● WHAT THIS TASK INVOLVES:
Output exactly, and only, the lines below from the one with "## ESTUDOS DE PYTHON" down to the one with "userFeaturesGeneration.py and itemFeaturesGeneration.py". Include both end lines and no pictures.

● GIVEN DATA:

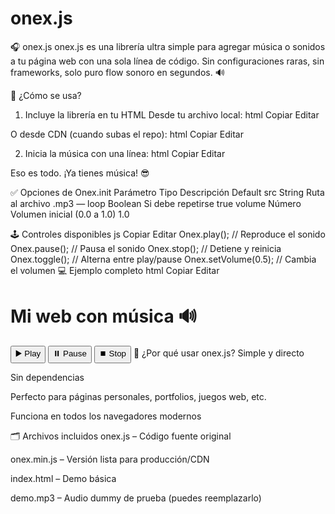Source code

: # onex.js
🎧 onex.js
onex.js es una librería ultra simple para agregar música o sonidos a tu página web con una sola línea de código.
Sin configuraciones raras, sin frameworks, solo puro flow sonoro en segundos. 🔊

🚀 ¿Cómo se usa?
1. Incluye la librería en tu HTML
Desde tu archivo local:
html
Copiar
Editar
<script src="onex.js"></script>
O desde CDN (cuando subas el repo):
html
Copiar
Editar
<script src="https://cdn.jsdelivr.net/gh/nubladoxd/onex.js@latest/onex.min.js"></script>
2. Inicia la música con una línea:
html
Copiar
Editar
<script>
  Onex.init("cancion.mp3", { loop: true, volume: 0.7 });
</script>
Eso es todo. ¡Ya tienes música! 😎

✅ Opciones de Onex.init
Parámetro	Tipo	Descripción	Default
src	String	Ruta al archivo .mp3	—
loop	Boolean	Si debe repetirse	true
volume	Número	Volumen inicial (0.0 a 1.0)	1.0

🕹️ Controles disponibles
js
Copiar
Editar
Onex.play();       // Reproduce el sonido
Onex.pause();      // Pausa el sonido
Onex.stop();       // Detiene y reinicia
Onex.toggle();     // Alterna entre play/pause
Onex.setVolume(0.5); // Cambia el volumen
💻 Ejemplo completo
html
Copiar
Editar
<!DOCTYPE html>
<html>
<head>
  <title>Demo onex.js</title>
</head>
<body>
  <h1>Mi web con música 🔊</h1>
  <button onclick="Onex.play()">▶️ Play</button>
  <button onclick="Onex.pause()">⏸️ Pause</button>
  <button onclick="Onex.stop()">⏹️ Stop</button>

  <script src="onex.js"></script>
  <script>
    Onex.init("cancion.mp3", { loop: true, volume: 0.7 });
  </script>
</body>
</html>
🧠 ¿Por qué usar onex.js?
Simple y directo

Sin dependencias

Perfecto para páginas personales, portfolios, juegos web, etc.

Funciona en todos los navegadores modernos

🗂 Archivos incluidos
onex.js – Código fuente original

onex.min.js – Versión lista para producción/CDN

index.html – Demo básica

demo.mp3 – Audio dummy de prueba (puedes reemplazarlo)

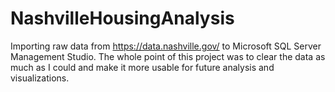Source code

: # NashvilleHousingAnalysis
Importing raw data from https://data.nashville.gov/ to Microsoft SQL Server Management Studio. The whole point of this project was to clear the data as much as I could and make it more usable for future analysis and visualizations.
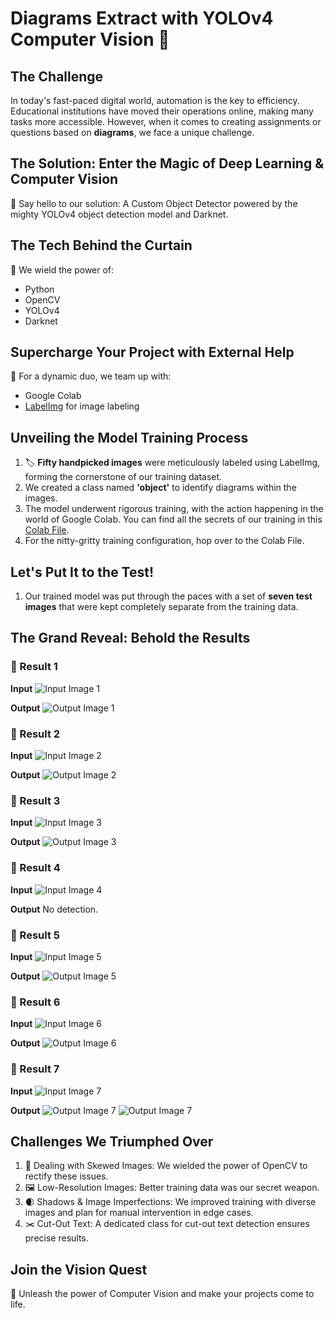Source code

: # Diagrams Extract with YOLOv4 Computer Vision 🌟

## The Challenge
In today's fast-paced digital world, automation is the key to efficiency. Educational institutions have moved their operations online, making many tasks more accessible. However, when it comes to creating assignments or questions based on **diagrams**, we face a unique challenge.

## The Solution: Enter the Magic of Deep Learning & Computer Vision
🚀 Say hello to our solution: A Custom Object Detector powered by the mighty YOLOv4 object detection model and Darknet.

## The Tech Behind the Curtain
🧪 We wield the power of:
- Python
- OpenCV
- YOLOv4
- Darknet

## Supercharge Your Project with External Help
💪 For a dynamic duo, we team up with:
- Google Colab
- [LabelImg](https://github.com/tzutalin/labelImg) for image labeling

## Unveiling the Model Training Process
1. 🏷️ **Fifty handpicked images** were meticulously labeled using LabelImg, forming the cornerstone of our training dataset.
2. We created a class named **'object'** to identify diagrams within the images.
3. The model underwent rigorous training, with the action happening in the world of Google Colab. You can find all the secrets of our training in this [Colab File](https://colab.research.google.com/drive/1OA_iwX2PsMf0gyXtuGiTIGuVb0PzhMNF?usp=sharing).
4. For the nitty-gritty training configuration, hop over to the Colab File.

## Let's Put It to the Test!
1. Our trained model was put through the paces with a set of **seven test images** that were kept completely separate from the training data.

## The Grand Reveal: Behold the Results

### 🌠 Result 1
**Input**
![Input Image 1](Testing/1.png)

**Output**
![Output Image 1](Output/01.jpg)

### 🌠 Result 2
**Input**
![Input Image 2](Testing/2.jpeg)

**Output**
![Output Image 2](Output/04.jpg)

### 🌠 Result 3
**Input**
![Input Image 3](Testing/3.jpeg)

**Output**
![Output Image 3](Output/05.jpg)

### 🚫 Result 4
**Input**
![Input Image 4](Testing/4.jpeg)

**Output**
No detection.

### 🌠 Result 5
**Input**
![Input Image 5](Testing/5.jpg)

**Output**
![Output Image 5](Output/02.jpg)

### 🌠 Result 6
**Input**
![Input Image 6](Testing/6.jpg)

**Output**
![Output Image 6](Output/03.jpg)

### 🌠 Result 7
**Input**
![Input Image 7](Testing/7.jpeg)

**Output**
![Output Image 7](Output/07.jpg)
![Output Image 7](Output/17.jpg)

## Challenges We Triumphed Over
1. 💫 Dealing with Skewed Images: We wielded the power of OpenCV to rectify these issues.
2. 🖼️ Low-Resolution Images: Better training data was our secret weapon.
3. 🌒 Shadows & Image Imperfections: We improved training with diverse images and plan for manual intervention in edge cases.
4. ✂️ Cut-Out Text: A dedicated class for cut-out text detection ensures precise results.

## Join the Vision Quest
🌟 Unleash the power of Computer Vision and make your projects come to life.
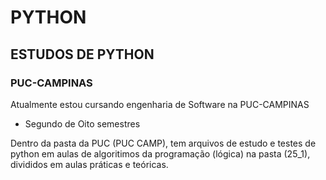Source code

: # PYTHON

## ESTUDOS DE PYTHON

### PUC-CAMPINAS

Atualmente estou cursando engenharia de Software na PUC-CAMPINAS
 - Segundo de Oito semestres

Dentro da pasta da PUC (PUC CAMP), tem arquivos de estudo e testes de python em aulas de algoritimos da programação (lógica) na pasta (25_1), divididos em aulas práticas e teóricas.
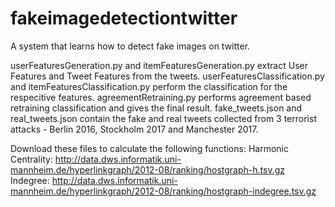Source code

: # fakeimagedetectiontwitter
A system that learns how to detect fake images on twitter.

userFeaturesGeneration.py and itemFeaturesGeneration.py extract User Features and Tweet Features from the tweets.
userFeaturesClassification.py and itemFeaturesClassification.py perform the classification for the respecitive features.
agreementRetraining.py performs agreement based retraining classification and gives the final result.
fake_tweets.json and real_tweets.json contain the fake and real tweets collected from 3 terrorist attacks - Berlin 2016, Stockholm 2017 and Manchester 2017.

Download these files to calculate the following functions:
Harmonic Centrality: http://data.dws.informatik.uni-mannheim.de/hyperlinkgraph/2012-08/ranking/hostgraph-h.tsv.gz
Indegree: http://data.dws.informatik.uni-mannheim.de/hyperlinkgraph/2012-08/ranking/hostgraph-indegree.tsv.gz
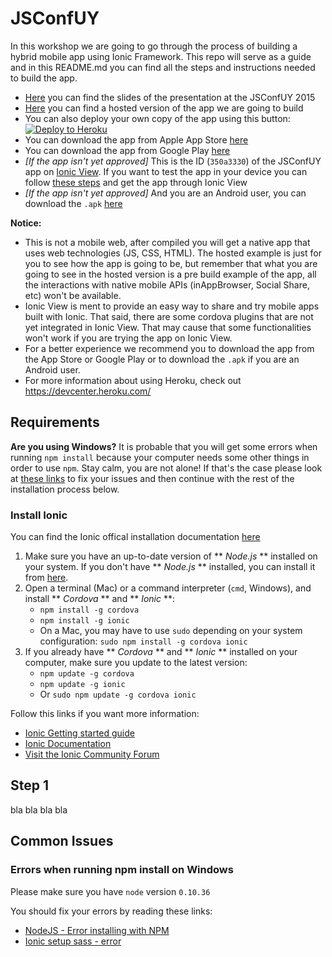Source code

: # JSConfUY

In this workshop we are going to go through the process of building a hybrid mobile app using Ionic Framework.
This repo will serve as a guide and in this README.md you can find all the steps and instructions needed to build the app.

* [Here](http://startapplabs.github.io/starting-with-ionic/#/) you can find the slides of the presentation at the JSConfUY 2015
* [Here](https://jsconfuy2015.herokuapp.com/) you can find a hosted version of the app we are going to build
* You can also deploy your own copy of the app using this button: [![Deploy to Heroku](https://www.herokucdn.com/deploy/button.png)](https://heroku.com/deploy?template=https://github.com/startapplabs/jsconfuy/tree/master)
* You can download the app from Apple App Store [here]()
* You can download the app from Google Play [here]()
* *[If the app isn't yet approved]* This is the ID (`350a3330`) of the JSConfUY app on [Ionic View](). If you want to test the app in your device you can follow [these steps]() and get the app through Ionic View
* *[If the app isn't yet approved]* And you are an Android user, you can download the `.apk` [here]()

**Notice:**
* This is not a mobile web, after compiled you will get a native app that uses web technologies (JS, CSS, HTML). The hosted example is just for you to see how the app is going to be, but remember that what you are going to see in the hosted version is a pre build example of the app, all the interactions with native mobile APIs (inAppBrowser, Social Share, etc) won't be available.
* Ionic View is ment to provide an easy way to share and try mobile apps built with Ionic. That said, there are some cordova plugins that are not yet integrated in Ionic View. That may cause that some functionalities won't work if you are trying the app on Ionic View.
* For a better experience we recommend you to download the app from the App Store or Google Play or to download the `.apk` if you are an Android user.
* For more information about using Heroku, check out https://devcenter.heroku.com/

## <a name="requirements">Requirements</a>

**Are you using Windows?** It is probable that you will get some errors when running `npm install` because your computer needs some other things in order to use `npm`. Stay calm, you are not alone! If that's the case please look at [these links](#uglify-minify-and-obfuscate "Uglify, minify and obfuscate your code") to fix your issues and then continue with the rest of the installation process below.

### Install Ionic
You can find the Ionic offical installation documentation [here](http://ionicframework.com/docs/guide/installation.html)

1. Make sure you have an up-to-date version of ** *Node.js* ** installed on your system. If you don't have ** *Node.js* ** installed, you can install it from [here](http://nodejs.org/).
2. Open a terminal (Mac) or a command interpreter (`cmd`, Windows), and install ** *Cordova* ** and ** *Ionic* **:
    - `npm install -g cordova`
    - `npm install -g ionic`
    - On a Mac, you may have to use `sudo` depending on your system configuration: `sudo npm install -g cordova ionic`
3. If you already have ** *Cordova* ** and ** *Ionic* ** installed on your computer, make sure you update to the latest version:
    - `npm update -g cordova`
    - `npm update -g ionic`
    - Or `sudo npm update -g cordova ionic`

Follow this links if you want more information:
* [Ionic Getting started guide](ionicframework.com/getting-started)
* [Ionic Documentation](ionicframework.com/docs)
* [Visit the Ionic Community Forum](forum.ionicframework.com)

## <a name="step-1">Step 1</a>

bla bla bla bla

## <a name="common-issues">Common Issues</a>
### <a name="errors-when-running-npm-install-on-windows">Errors when running npm install on Windows</a>

Please make sure you have `node` version `0.10.36`

You should fix your errors by reading these links:
* [NodeJS - Error installing with NPM](http://stackoverflow.com/questions/21365714/nodejs-error-installing-with-npm/21366601#21366601)
* [Ionic setup sass - error](http://forum.ionicframework.com/t/ionic-setup-sass-error/17843)
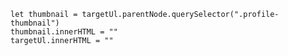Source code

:     let thumbnail = targetUl.parentNode.querySelector(".profile-thumbnail")
    thumbnail.innerHTML = ""
    targetUl.innerHTML = ""
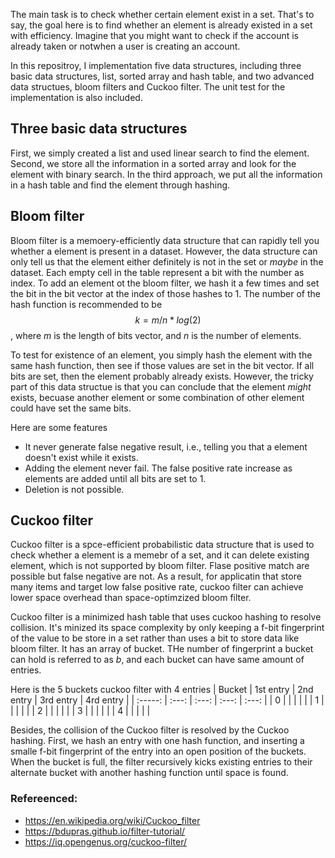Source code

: 
The main task is to check whether certain element exist in a set. That's to say, the goal here is to find whether an element is already existed in a set with efficiency. Imagine that you might want to check if the account is already taken or notwhen a user is creating an account.

In this repositroy, I implementation five data structures, including three basic data structures, list, sorted array and hash table, and two advanced data structues, bloom filters and Cuckoo filter. The unit test for the implementation is also included.


## Three basic data structures
First, we simply created a list and used linear search to find the element. Second, we store all the information in a sorted array and look for the element with binary search. In the third approach, we put all the information in a hash table and find the element through hashing.

## Bloom filter
Bloom filter is a memoery-efficiently data structure that can rapidly tell you whether a element is present in a dataset. However, the data structure can only tell us that the element either definitely is not in the set or *maybe* in the dataset. 
Each empty cell in the table represent a bit with the number as index. To add an element ot the bloom filter, we hash it a few times and set the bit in the bit vector at the index of those hashes to 1. The number of the hash function is recommended to be 
$$k = m/n*log(2)$$ , where $m$ is the length of bits vector, and $n$ is the number of elements.

To test for existence of an element, you simply hash the element with the same hash function, then see if those values are set in the bit vector. If all bits are set, then the element probably already exists. However, the tricky part of this data structue is that you can conclude that the element *might* exists, becuase another element or some combination of other element could have set the same bits.

Here are some features 
* It never generate false negative result, i.e., telling you that a element doesn't exist while it exists.
* Adding the element never fail. The false positive rate increase as elements are added until all bits are set to 1.
* Deletion is not possible.

## Cuckoo filter

Cuckoo filter is a spce-efficient probabilistic data structure that is used to check whether a element is a memebr of a set, and it can delete existing element, which is not supported by bloom filter. Flase positive match are possible but false negative are not. As a result, for applicatin that store many items and target low false positive rate, cuckoo filter can achieve lower space overhead than space-optimzized bloom filter.

Cuckoo filter is a minimized hash table that uses cuckoo hashing to resolve collision. It's minized its space complexity by only keeping a f-bit fingerprint of the value to be store in a set rather than uses a bit to store data like bloom filter. It has an array of bucket. THe number of fingerprint a bucket can hold is referred to as $b$, and each bucket can have same amount of entries.  

Here is the 5 buckets cuckoo filter with 4 entries
| Bucket | 1st entry | 2nd entry | 3rd entry | 4rd entry |
| :-----: | :---: | :---: | :---: | :---: |
| 0 |  |  |  |  |
| 1 |  |  |  |  | 
| 2 |  |  |  |  |
| 3 |  |  |  |  | 
| 4 |  |  |  |  |

Besides, the collision of the Cuckoo filter is resolved by the Cuckoo hashing. First, we hash an entry with one hash function, and inserting a smalle f-bit fingerprint of the entry into an open position of the buckets. When the bucket is full, the filter recursively kicks existing entries to their alternate bucket with another hashing function until space is found.

### Refereenced: 
- https://en.wikipedia.org/wiki/Cuckoo_filter
- https://bdupras.github.io/filter-tutorial/
- https://iq.opengenus.org/cuckoo-filter/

● TASK SOLUTION:
## ESTUDOS DE PYTHON

### PUC-CAMPINAS

Atualmente estou cursando engenharia de Software na PUC-CAMPINAS
 - Segundo de Oito semestres

Dentro da pasta da PUC (PUC CAMP), tem arquivos de estudo e testes de python em aulas de algoritimos da programação (lógica) na pasta (25_1), divididos em aulas práticas e teóricas.
Source code

: # fakeimagedetectiontwitter
A system that learns how to detect fake images on twitter.

userFeaturesGeneration.py and itemFeaturesGeneration.py extract User Features and Tweet Features from the tweets.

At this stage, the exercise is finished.